● **Aim of the task**
Once the line containing "prevent XSS vulnerabilities." is found in the entries below, restate it and each following line word for word, stopping after the line containing "simplicity and directness.".

====== Stored data

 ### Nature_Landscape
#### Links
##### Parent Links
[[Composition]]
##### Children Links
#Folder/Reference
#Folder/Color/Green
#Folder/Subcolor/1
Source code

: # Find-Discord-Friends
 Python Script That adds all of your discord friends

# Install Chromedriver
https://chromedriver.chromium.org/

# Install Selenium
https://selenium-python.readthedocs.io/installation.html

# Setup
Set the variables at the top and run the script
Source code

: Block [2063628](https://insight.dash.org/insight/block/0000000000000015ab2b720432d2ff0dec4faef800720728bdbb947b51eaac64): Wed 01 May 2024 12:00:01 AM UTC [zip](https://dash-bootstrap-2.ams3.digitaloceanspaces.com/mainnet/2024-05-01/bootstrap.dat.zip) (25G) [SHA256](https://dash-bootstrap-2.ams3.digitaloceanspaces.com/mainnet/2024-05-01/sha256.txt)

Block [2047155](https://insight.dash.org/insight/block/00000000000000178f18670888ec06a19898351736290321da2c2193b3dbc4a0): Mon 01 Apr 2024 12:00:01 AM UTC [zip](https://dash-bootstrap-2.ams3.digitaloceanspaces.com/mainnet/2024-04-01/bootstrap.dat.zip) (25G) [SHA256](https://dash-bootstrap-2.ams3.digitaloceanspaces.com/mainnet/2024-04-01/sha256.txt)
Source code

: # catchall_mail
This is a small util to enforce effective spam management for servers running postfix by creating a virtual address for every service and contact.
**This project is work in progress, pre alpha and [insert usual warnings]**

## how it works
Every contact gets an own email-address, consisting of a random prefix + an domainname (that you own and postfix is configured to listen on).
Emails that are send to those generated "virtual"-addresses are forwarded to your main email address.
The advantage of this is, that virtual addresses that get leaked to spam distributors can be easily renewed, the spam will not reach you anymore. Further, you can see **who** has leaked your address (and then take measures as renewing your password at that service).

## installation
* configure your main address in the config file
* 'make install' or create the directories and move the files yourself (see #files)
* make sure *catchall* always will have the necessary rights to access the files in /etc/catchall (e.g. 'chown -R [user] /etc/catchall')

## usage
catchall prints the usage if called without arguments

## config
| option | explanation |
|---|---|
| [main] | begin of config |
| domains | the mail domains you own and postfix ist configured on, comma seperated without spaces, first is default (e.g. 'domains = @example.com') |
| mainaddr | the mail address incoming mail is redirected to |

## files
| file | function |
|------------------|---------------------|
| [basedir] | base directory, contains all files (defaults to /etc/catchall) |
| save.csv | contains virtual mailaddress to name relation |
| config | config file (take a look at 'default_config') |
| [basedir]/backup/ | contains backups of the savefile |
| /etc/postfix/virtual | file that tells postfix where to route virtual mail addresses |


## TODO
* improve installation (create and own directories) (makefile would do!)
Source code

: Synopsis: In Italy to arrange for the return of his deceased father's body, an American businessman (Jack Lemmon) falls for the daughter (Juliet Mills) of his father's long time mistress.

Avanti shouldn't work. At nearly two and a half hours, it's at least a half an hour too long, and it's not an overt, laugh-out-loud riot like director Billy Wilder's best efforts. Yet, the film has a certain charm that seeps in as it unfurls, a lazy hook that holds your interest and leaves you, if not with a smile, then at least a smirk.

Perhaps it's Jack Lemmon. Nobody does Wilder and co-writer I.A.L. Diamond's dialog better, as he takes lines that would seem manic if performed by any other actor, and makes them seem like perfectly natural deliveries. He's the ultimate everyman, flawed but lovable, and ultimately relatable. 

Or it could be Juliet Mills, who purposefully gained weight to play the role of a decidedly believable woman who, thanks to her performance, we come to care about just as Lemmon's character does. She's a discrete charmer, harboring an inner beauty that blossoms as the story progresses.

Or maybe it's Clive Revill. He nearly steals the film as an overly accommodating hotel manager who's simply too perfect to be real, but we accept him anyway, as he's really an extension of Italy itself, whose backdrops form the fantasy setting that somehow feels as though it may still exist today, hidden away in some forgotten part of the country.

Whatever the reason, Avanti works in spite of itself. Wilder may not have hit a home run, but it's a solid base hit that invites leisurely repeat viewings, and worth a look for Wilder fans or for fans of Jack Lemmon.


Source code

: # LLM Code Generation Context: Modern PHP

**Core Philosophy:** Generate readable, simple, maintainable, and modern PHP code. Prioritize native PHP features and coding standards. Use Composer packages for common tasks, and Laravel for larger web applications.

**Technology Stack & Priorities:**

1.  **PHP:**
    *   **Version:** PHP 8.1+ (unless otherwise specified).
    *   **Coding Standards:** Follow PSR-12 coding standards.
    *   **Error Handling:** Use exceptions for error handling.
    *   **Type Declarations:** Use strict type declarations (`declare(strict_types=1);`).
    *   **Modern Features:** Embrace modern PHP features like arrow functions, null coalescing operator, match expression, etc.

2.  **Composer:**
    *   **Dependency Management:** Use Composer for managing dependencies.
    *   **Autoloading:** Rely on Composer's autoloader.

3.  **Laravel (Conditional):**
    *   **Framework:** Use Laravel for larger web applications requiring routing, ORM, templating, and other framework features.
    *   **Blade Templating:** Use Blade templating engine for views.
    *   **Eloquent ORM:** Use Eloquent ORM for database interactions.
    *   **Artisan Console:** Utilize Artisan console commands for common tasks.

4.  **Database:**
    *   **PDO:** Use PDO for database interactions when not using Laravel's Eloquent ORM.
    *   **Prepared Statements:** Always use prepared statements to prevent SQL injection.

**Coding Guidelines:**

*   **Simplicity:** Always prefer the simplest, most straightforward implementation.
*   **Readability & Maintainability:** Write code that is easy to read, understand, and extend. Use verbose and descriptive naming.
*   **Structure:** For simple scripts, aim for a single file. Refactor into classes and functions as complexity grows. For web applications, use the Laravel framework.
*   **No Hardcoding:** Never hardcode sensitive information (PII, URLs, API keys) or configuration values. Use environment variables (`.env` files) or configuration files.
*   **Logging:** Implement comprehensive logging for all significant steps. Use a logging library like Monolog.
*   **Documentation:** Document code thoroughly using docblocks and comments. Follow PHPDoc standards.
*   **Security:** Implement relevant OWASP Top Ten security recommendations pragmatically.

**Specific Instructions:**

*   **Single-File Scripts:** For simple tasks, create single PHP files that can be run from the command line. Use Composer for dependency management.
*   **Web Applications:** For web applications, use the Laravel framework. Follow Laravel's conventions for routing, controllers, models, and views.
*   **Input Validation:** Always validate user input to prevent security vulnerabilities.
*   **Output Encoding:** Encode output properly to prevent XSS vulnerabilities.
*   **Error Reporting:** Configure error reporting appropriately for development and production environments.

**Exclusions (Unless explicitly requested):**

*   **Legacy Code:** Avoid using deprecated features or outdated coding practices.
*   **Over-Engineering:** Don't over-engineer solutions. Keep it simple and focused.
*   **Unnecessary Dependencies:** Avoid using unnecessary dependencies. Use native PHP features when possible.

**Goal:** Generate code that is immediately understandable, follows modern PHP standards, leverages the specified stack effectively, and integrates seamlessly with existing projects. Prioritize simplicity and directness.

============
====== Stored data

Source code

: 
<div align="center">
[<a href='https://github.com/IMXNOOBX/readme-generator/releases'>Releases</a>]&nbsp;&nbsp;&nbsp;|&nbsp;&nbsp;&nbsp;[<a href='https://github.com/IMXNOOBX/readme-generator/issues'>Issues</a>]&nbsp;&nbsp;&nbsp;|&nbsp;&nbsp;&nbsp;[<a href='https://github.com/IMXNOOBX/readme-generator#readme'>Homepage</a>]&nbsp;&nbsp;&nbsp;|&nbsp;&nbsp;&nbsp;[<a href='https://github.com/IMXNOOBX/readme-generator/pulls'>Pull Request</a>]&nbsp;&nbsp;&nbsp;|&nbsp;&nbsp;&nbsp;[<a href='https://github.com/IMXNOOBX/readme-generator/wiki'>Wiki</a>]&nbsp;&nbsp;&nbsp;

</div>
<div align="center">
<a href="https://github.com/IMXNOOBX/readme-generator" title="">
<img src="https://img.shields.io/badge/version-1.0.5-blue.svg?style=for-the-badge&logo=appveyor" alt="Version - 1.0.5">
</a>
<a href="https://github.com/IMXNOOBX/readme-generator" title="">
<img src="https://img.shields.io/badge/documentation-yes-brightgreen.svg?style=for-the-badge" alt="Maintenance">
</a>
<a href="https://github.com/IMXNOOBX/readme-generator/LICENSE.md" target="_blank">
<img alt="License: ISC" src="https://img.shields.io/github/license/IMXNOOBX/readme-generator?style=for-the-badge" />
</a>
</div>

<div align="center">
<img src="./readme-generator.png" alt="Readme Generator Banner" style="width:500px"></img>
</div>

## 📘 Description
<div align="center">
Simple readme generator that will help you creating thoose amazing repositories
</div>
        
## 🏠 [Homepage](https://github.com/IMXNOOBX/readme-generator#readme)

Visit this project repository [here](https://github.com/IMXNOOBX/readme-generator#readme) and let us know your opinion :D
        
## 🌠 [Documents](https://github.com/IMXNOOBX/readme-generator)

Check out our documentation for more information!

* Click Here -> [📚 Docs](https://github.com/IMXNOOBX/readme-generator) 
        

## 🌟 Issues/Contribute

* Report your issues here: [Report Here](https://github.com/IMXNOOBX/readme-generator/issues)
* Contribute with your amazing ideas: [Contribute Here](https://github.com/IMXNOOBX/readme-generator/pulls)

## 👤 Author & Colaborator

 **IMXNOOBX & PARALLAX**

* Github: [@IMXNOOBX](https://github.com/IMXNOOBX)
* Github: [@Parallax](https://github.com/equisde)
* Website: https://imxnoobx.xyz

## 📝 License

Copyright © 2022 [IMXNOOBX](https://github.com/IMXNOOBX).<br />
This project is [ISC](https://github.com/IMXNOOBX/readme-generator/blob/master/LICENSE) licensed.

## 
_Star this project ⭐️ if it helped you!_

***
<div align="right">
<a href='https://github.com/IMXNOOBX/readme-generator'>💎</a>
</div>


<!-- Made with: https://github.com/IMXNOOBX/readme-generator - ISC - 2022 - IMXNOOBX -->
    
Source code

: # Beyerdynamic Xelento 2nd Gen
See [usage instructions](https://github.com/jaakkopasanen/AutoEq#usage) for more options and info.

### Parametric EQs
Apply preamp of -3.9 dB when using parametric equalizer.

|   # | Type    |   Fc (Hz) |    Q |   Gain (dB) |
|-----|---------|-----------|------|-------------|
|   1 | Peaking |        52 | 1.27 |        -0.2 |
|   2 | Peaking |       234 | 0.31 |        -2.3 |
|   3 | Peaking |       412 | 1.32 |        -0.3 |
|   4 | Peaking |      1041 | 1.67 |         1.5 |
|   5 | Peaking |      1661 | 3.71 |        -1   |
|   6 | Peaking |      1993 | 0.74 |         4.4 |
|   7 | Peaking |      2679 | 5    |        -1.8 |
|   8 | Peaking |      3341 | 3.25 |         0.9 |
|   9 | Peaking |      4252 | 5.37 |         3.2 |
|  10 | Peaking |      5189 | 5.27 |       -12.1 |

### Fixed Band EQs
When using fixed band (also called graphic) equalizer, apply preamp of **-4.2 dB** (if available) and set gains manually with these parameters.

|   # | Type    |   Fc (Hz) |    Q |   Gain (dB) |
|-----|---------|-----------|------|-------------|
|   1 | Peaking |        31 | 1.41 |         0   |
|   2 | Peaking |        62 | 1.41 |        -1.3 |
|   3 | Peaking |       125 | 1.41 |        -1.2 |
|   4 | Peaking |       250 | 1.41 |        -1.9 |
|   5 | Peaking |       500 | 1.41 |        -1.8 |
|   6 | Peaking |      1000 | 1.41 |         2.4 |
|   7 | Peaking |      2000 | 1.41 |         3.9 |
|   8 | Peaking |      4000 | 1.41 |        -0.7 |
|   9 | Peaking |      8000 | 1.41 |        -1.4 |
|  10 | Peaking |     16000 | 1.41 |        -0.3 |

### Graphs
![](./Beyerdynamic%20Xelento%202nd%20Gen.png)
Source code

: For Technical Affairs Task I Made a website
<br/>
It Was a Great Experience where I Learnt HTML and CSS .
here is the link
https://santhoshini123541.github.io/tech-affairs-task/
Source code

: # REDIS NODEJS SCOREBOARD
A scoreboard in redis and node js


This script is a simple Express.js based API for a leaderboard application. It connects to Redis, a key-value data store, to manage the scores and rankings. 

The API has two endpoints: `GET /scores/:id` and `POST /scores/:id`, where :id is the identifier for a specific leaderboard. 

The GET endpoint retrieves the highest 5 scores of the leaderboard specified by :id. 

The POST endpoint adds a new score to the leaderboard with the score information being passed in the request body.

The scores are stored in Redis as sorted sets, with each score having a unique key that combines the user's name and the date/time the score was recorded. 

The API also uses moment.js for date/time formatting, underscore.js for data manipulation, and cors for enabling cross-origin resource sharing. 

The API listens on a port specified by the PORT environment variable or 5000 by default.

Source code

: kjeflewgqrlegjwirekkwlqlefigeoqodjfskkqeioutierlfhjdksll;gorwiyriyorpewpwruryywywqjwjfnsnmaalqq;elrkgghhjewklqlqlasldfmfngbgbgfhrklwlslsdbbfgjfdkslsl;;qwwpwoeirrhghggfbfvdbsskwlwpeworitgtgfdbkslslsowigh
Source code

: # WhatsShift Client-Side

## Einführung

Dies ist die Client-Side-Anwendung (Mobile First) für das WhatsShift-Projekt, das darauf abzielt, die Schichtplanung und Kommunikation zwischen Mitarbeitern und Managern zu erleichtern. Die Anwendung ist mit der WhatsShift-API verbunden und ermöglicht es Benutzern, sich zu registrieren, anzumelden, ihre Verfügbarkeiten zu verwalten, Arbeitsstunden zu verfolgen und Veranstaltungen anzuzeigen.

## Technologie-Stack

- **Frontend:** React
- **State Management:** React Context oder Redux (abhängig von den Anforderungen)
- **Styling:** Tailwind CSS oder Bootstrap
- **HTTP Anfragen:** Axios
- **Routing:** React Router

============
====== Stored data

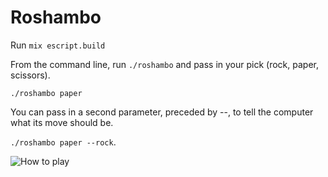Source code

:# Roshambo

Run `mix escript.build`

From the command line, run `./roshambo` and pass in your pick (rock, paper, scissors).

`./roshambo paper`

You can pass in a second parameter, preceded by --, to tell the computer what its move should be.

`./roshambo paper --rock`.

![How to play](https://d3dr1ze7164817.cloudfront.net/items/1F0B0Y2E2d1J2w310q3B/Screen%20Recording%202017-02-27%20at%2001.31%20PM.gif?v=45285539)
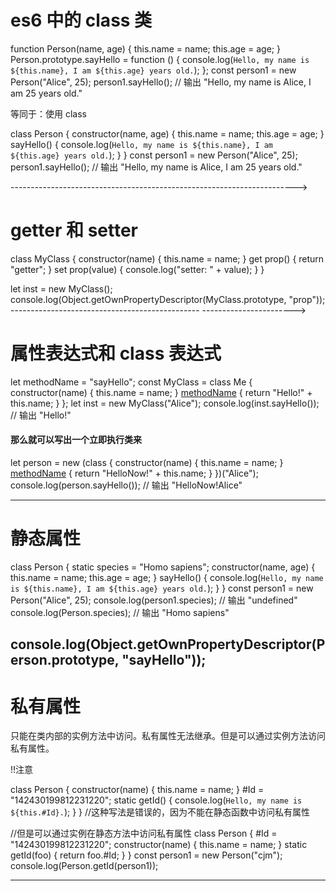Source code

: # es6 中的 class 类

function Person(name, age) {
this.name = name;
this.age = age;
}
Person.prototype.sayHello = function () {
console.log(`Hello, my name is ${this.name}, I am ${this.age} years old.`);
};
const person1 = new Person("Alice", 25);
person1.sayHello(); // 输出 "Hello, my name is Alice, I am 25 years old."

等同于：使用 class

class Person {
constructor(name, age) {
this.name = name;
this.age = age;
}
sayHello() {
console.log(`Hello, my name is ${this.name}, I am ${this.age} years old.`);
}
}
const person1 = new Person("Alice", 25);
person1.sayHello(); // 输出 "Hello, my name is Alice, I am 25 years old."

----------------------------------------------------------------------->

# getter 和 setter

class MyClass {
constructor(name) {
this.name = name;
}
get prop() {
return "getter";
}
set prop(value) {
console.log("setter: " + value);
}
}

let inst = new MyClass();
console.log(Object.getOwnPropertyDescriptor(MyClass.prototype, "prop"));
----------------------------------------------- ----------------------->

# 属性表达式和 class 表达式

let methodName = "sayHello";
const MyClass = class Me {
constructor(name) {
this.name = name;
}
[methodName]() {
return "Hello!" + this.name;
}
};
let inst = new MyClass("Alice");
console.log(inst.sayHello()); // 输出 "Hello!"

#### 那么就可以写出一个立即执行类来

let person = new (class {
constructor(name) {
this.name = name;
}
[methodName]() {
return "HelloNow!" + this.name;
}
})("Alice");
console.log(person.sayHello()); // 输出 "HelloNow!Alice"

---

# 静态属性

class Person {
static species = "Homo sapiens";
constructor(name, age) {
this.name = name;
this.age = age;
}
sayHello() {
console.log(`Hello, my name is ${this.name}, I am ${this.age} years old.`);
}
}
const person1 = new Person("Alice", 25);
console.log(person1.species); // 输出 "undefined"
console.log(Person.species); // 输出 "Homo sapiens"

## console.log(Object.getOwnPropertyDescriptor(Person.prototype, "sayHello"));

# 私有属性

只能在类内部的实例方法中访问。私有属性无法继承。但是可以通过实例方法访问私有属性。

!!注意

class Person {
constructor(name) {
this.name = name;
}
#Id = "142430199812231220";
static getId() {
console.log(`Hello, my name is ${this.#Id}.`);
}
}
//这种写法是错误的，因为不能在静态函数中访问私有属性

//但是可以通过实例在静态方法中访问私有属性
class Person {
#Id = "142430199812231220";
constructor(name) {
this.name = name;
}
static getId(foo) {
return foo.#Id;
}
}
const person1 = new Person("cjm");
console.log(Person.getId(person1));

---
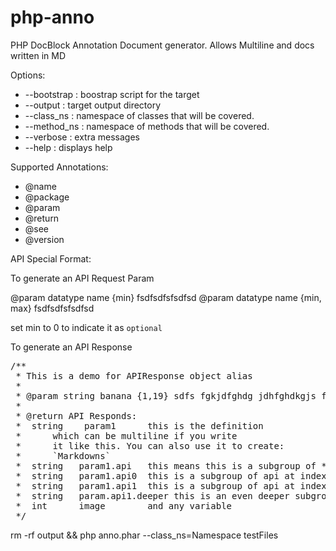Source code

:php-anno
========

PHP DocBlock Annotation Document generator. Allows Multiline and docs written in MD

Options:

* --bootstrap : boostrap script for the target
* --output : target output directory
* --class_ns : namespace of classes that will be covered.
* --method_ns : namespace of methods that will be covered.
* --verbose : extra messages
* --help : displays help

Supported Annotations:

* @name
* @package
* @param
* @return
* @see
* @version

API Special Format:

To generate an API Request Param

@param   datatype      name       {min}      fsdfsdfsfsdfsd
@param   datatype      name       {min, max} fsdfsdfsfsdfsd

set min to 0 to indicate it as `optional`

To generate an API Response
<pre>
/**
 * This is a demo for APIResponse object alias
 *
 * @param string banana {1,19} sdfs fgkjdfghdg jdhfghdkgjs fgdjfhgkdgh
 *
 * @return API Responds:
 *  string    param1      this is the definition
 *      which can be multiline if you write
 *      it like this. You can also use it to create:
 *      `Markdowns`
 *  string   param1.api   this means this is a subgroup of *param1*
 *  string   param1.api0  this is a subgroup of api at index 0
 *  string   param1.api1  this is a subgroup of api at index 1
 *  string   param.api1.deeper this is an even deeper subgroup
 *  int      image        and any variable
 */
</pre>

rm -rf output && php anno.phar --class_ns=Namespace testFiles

============

● **Reply**
*   **Output Encoding:** Encode output properly to prevent XSS vulnerabilities.
*   **Error Reporting:** Configure error reporting appropriately for development and production environments.

**Exclusions (Unless explicitly requested):**

*   **Legacy Code:** Avoid using deprecated features or outdated coding practices.
*   **Over-Engineering:** Don't over-engineer solutions. Keep it simple and focused.
*   **Unnecessary Dependencies:** Avoid using unnecessary dependencies. Use native PHP features when possible.

**Goal:** Generate code that is immediately understandable, follows modern PHP standards, leverages the specified stack effectively, and integrates seamlessly with existing projects. Prioritize simplicity and directness.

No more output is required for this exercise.